Rendered images with source text
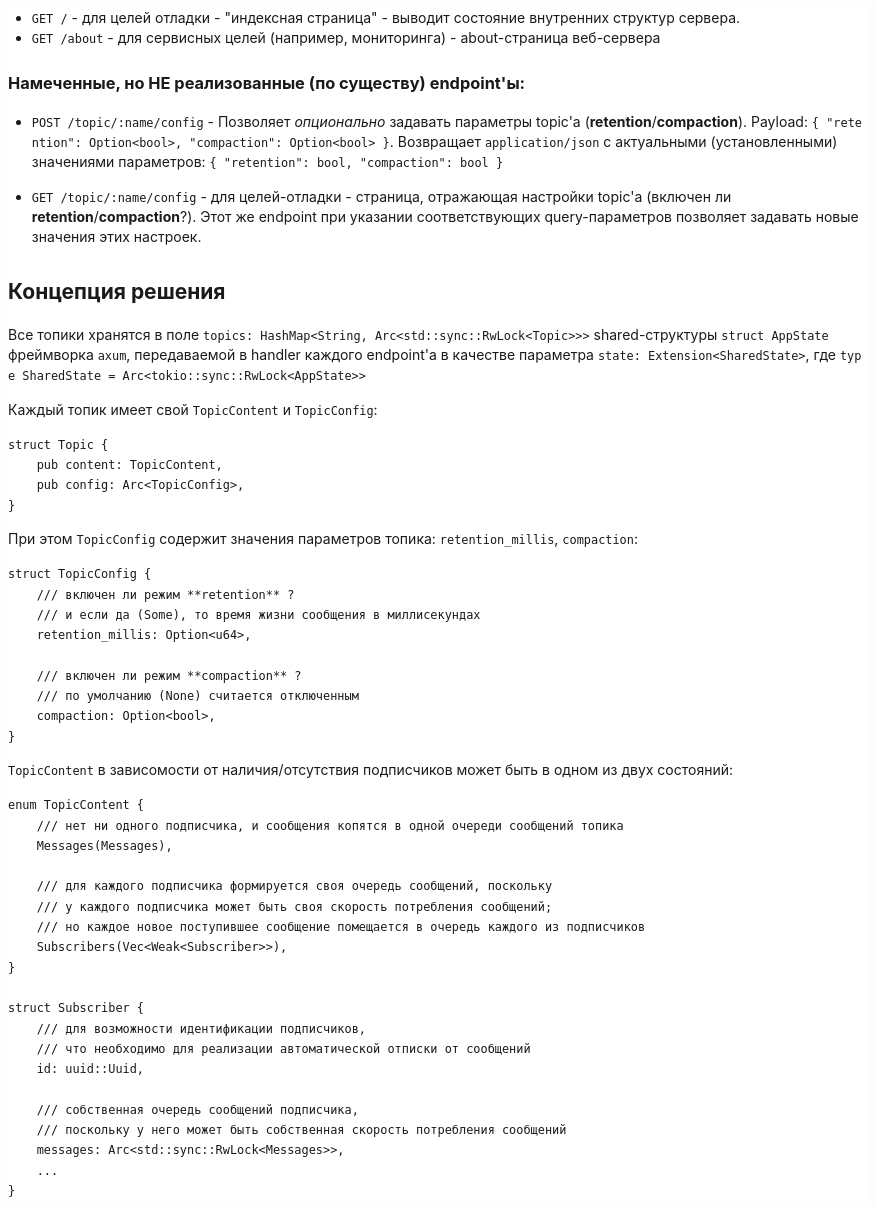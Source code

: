- `GET /` - для целей отладки - "индексная страница" - выводит состояние внутренних структур сервера. 
- `GET /about` - для сервисных целей (например, мониторинга) - about-страница веб-сервера

### Намеченные, но НЕ реализованные (по существу) endpoint'ы:

- `POST /topic/:name/config` - Позволяет *опционально* задавать параметры topic'а (**retention**/**compaction**). Payload: `{ "retention": Option<bool>, "compaction": Option<bool> }`. Возвращает `application/json` с актуальными (установленными) значениями параметров: `{ "retention": bool, "compaction": bool }`

- `GET /topic/:name/config` - для целей-отладки - страница, отражающая настройки topic'а (включен ли **retention**/**compaction**?). Этот же endpoint при указании соответствующих query-параметров позволяет задавать новые значения этих настроек.

## Концепция решения 

Все топики хранятся в поле `topics: HashMap<String, Arc<std::sync::RwLock<Topic>>>` shared-структуры `struct AppState` фреймворка `axum`, передаваемой в handler каждого endpoint'а в качестве параметра `state: Extension<SharedState>`, где `type SharedState = Arc<tokio::sync::RwLock<AppState>>`

Каждый топик имеет свой `TopicContent` и `TopicConfig`:
```
struct Topic {
    pub content: TopicContent,
    pub config: Arc<TopicConfig>,
}
```

При этом `TopicConfig` содержит значения параметров топика: `retention_millis`, `compaction`:
```
struct TopicConfig {
    /// включен ли режим **retention** ?
    /// и если да (Some), то время жизни сообщения в миллисекундах
    retention_millis: Option<u64>,

    /// включен ли режим **compaction** ?
    /// по умолчанию (None) считается отключенным
    compaction: Option<bool>,
}
```

`TopicContent` в зависомости от наличия/отсутствия подписчиков может быть в одном из двух состояний:
```
enum TopicContent {
    /// нет ни одного подписчика, и сообщения копятся в одной очереди сообщений топика
    Messages(Messages), 

    /// для каждого подписчика формируется своя очередь сообщений, поскольку 
    /// у каждого подписчика может быть своя скорость потребления сообщений; 
    /// но каждое новое поступившее сообщение помещается в очередь каждого из подписчиков
    Subscribers(Vec<Weak<Subscriber>>), 
}

struct Subscriber {
    /// для возможности идентификации подписчиков, 
    /// что необходимо для реализации автоматической отписки от сообщений
    id: uuid::Uuid, 

    /// собственная очередь сообщений подписчика, 
    /// поскольку у него может быть собственная скорость потребления сообщений
    messages: Arc<std::sync::RwLock<Messages>>,
    ...
}
```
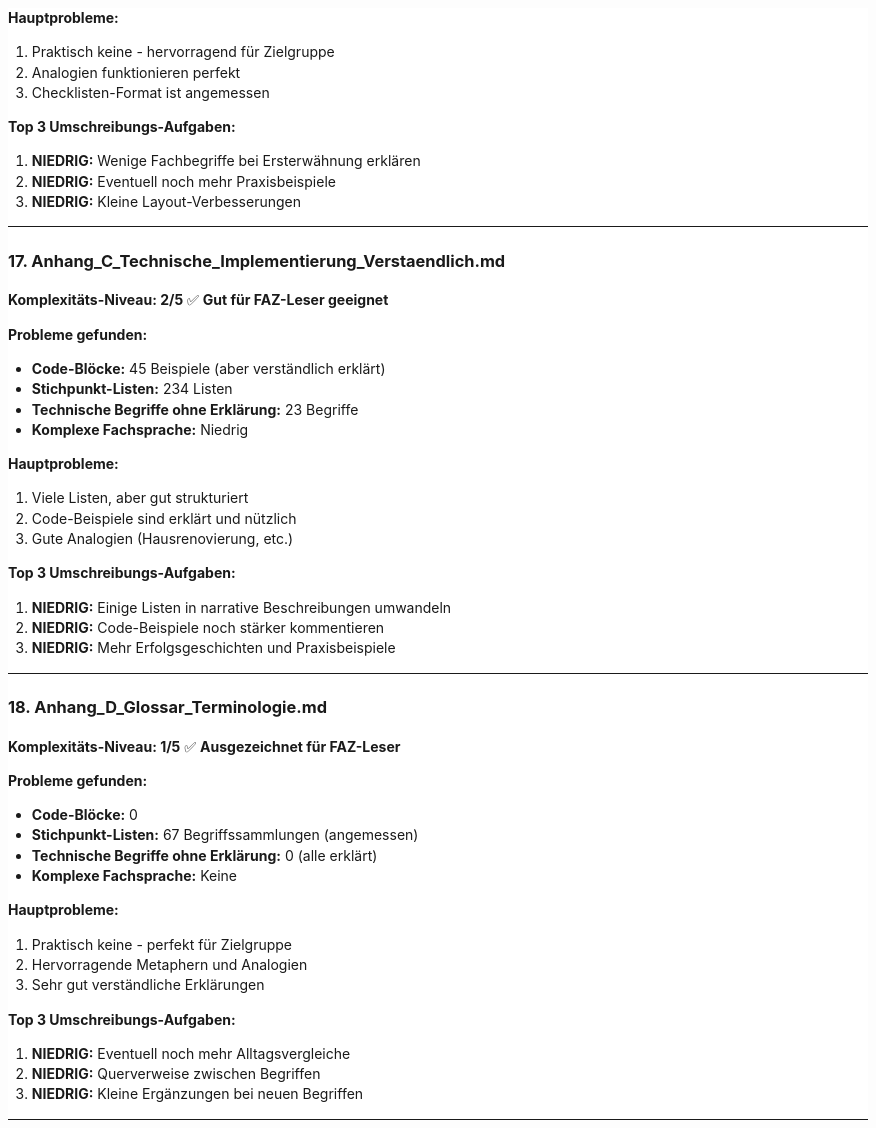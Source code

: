 **Hauptprobleme:**
1. Praktisch keine - hervorragend für Zielgruppe
2. Analogien funktionieren perfekt
3. Checklisten-Format ist angemessen

**Top 3 Umschreibungs-Aufgaben:**
1. **NIEDRIG:** Wenige Fachbegriffe bei Ersterwähnung erklären
2. **NIEDRIG:** Eventuell noch mehr Praxisbeispiele
3. **NIEDRIG:** Kleine Layout-Verbesserungen

---

### 17. Anhang_C_Technische_Implementierung_Verstaendlich.md
**Komplexitäts-Niveau: 2/5** ✅ **Gut für FAZ-Leser geeignet**

**Probleme gefunden:**
- **Code-Blöcke:** 45 Beispiele (aber verständlich erklärt)
- **Stichpunkt-Listen:** 234 Listen
- **Technische Begriffe ohne Erklärung:** 23 Begriffe
- **Komplexe Fachsprache:** Niedrig

**Hauptprobleme:**
1. Viele Listen, aber gut strukturiert
2. Code-Beispiele sind erklärt und nützlich
3. Gute Analogien (Hausrenovierung, etc.)

**Top 3 Umschreibungs-Aufgaben:**
1. **NIEDRIG:** Einige Listen in narrative Beschreibungen umwandeln
2. **NIEDRIG:** Code-Beispiele noch stärker kommentieren
3. **NIEDRIG:** Mehr Erfolgsgeschichten und Praxisbeispiele

---

### 18. Anhang_D_Glossar_Terminologie.md
**Komplexitäts-Niveau: 1/5** ✅ **Ausgezeichnet für FAZ-Leser**

**Probleme gefunden:**
- **Code-Blöcke:** 0
- **Stichpunkt-Listen:** 67 Begriffssammlungen (angemessen)
- **Technische Begriffe ohne Erklärung:** 0 (alle erklärt)
- **Komplexe Fachsprache:** Keine

**Hauptprobleme:**
1. Praktisch keine - perfekt für Zielgruppe
2. Hervorragende Metaphern und Analogien
3. Sehr gut verständliche Erklärungen

**Top 3 Umschreibungs-Aufgaben:**
1. **NIEDRIG:** Eventuell noch mehr Alltagsvergleiche
2. **NIEDRIG:** Querverweise zwischen Begriffen
3. **NIEDRIG:** Kleine Ergänzungen bei neuen Begriffen

---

• _ASSIGNED TASK_: An exact, picture-free copy of the entries is required.

• _FINISHED TASK_:
Source code

:- `GET /` - для целей отладки - "индексная страница" - выводит состояние внутренних структур сервера. 
- `GET /about` - для сервисных целей (например, мониторинга) - about-страница веб-сервера

### Намеченные, но НЕ реализованные (по существу) endpoint'ы:

- `POST /topic/:name/config` - Позволяет *опционально* задавать параметры topic'а (**retention**/**compaction**). Payload: `{ "retention": Option<bool>, "compaction": Option<bool> }`. Возвращает `application/json` с актуальными (установленными) значениями параметров: `{ "retention": bool, "compaction": bool }`

- `GET /topic/:name/config` - для целей-отладки - страница, отражающая настройки topic'а (включен ли **retention**/**compaction**?). Этот же endpoint при указании соответствующих query-параметров позволяет задавать новые значения этих настроек.

## Концепция решения 

Все топики хранятся в поле `topics: HashMap<String, Arc<std::sync::RwLock<Topic>>>` shared-структуры `struct AppState` фреймворка `axum`, передаваемой в handler каждого endpoint'а в качестве параметра `state: Extension<SharedState>`, где `type SharedState = Arc<tokio::sync::RwLock<AppState>>`

Каждый топик имеет свой `TopicContent` и `TopicConfig`:
```
struct Topic {
    pub content: TopicContent,
    pub config: Arc<TopicConfig>,
}
```

При этом `TopicConfig` содержит значения параметров топика: `retention_millis`, `compaction`:
```
struct TopicConfig {
    /// включен ли режим **retention** ?
    /// и если да (Some), то время жизни сообщения в миллисекундах
    retention_millis: Option<u64>,

    /// включен ли режим **compaction** ?
    /// по умолчанию (None) считается отключенным
    compaction: Option<bool>,
}
```

`TopicContent` в зависомости от наличия/отсутствия подписчиков может быть в одном из двух состояний:
```
enum TopicContent {
    /// нет ни одного подписчика, и сообщения копятся в одной очереди сообщений топика
    Messages(Messages), 

    /// для каждого подписчика формируется своя очередь сообщений, поскольку 
    /// у каждого подписчика может быть своя скорость потребления сообщений; 
    /// но каждое новое поступившее сообщение помещается в очередь каждого из подписчиков
    Subscribers(Vec<Weak<Subscriber>>), 
}

struct Subscriber {
    /// для возможности идентификации подписчиков, 
    /// что необходимо для реализации автоматической отписки от сообщений
    id: uuid::Uuid, 

    /// собственная очередь сообщений подписчика, 
    /// поскольку у него может быть собственная скорость потребления сообщений
    messages: Arc<std::sync::RwLock<Messages>>,
    ...
}
```
Source code

: **Hauptprobleme:**
1. Praktisch keine - hervorragend für Zielgruppe
2. Analogien funktionieren perfekt
3. Checklisten-Format ist angemessen

**Top 3 Umschreibungs-Aufgaben:**
1. **NIEDRIG:** Wenige Fachbegriffe bei Ersterwähnung erklären
2. **NIEDRIG:** Eventuell noch mehr Praxisbeispiele
3. **NIEDRIG:** Kleine Layout-Verbesserungen

---

### 17. Anhang_C_Technische_Implementierung_Verstaendlich.md
**Komplexitäts-Niveau: 2/5** ✅ **Gut für FAZ-Leser geeignet**

**Probleme gefunden:**
- **Code-Blöcke:** 45 Beispiele (aber verständlich erklärt)
- **Stichpunkt-Listen:** 234 Listen
- **Technische Begriffe ohne Erklärung:** 23 Begriffe
- **Komplexe Fachsprache:** Niedrig

**Hauptprobleme:**
1. Viele Listen, aber gut strukturiert
2. Code-Beispiele sind erklärt und nützlich
3. Gute Analogien (Hausrenovierung, etc.)

**Top 3 Umschreibungs-Aufgaben:**
1. **NIEDRIG:** Einige Listen in narrative Beschreibungen umwandeln
2. **NIEDRIG:** Code-Beispiele noch stärker kommentieren
3. **NIEDRIG:** Mehr Erfolgsgeschichten und Praxisbeispiele

---

### 18. Anhang_D_Glossar_Terminologie.md
**Komplexitäts-Niveau: 1/5** ✅ **Ausgezeichnet für FAZ-Leser**

**Probleme gefunden:**
- **Code-Blöcke:** 0
- **Stichpunkt-Listen:** 67 Begriffssammlungen (angemessen)
- **Technische Begriffe ohne Erklärung:** 0 (alle erklärt)
- **Komplexe Fachsprache:** Keine

**Hauptprobleme:**
1. Praktisch keine - perfekt für Zielgruppe
2. Hervorragende Metaphern und Analogien
3. Sehr gut verständliche Erklärungen

**Top 3 Umschreibungs-Aufgaben:**
1. **NIEDRIG:** Eventuell noch mehr Alltagsvergleiche
2. **NIEDRIG:** Querverweise zwischen Begriffen
3. **NIEDRIG:** Kleine Ergänzungen bei neuen Begriffen

---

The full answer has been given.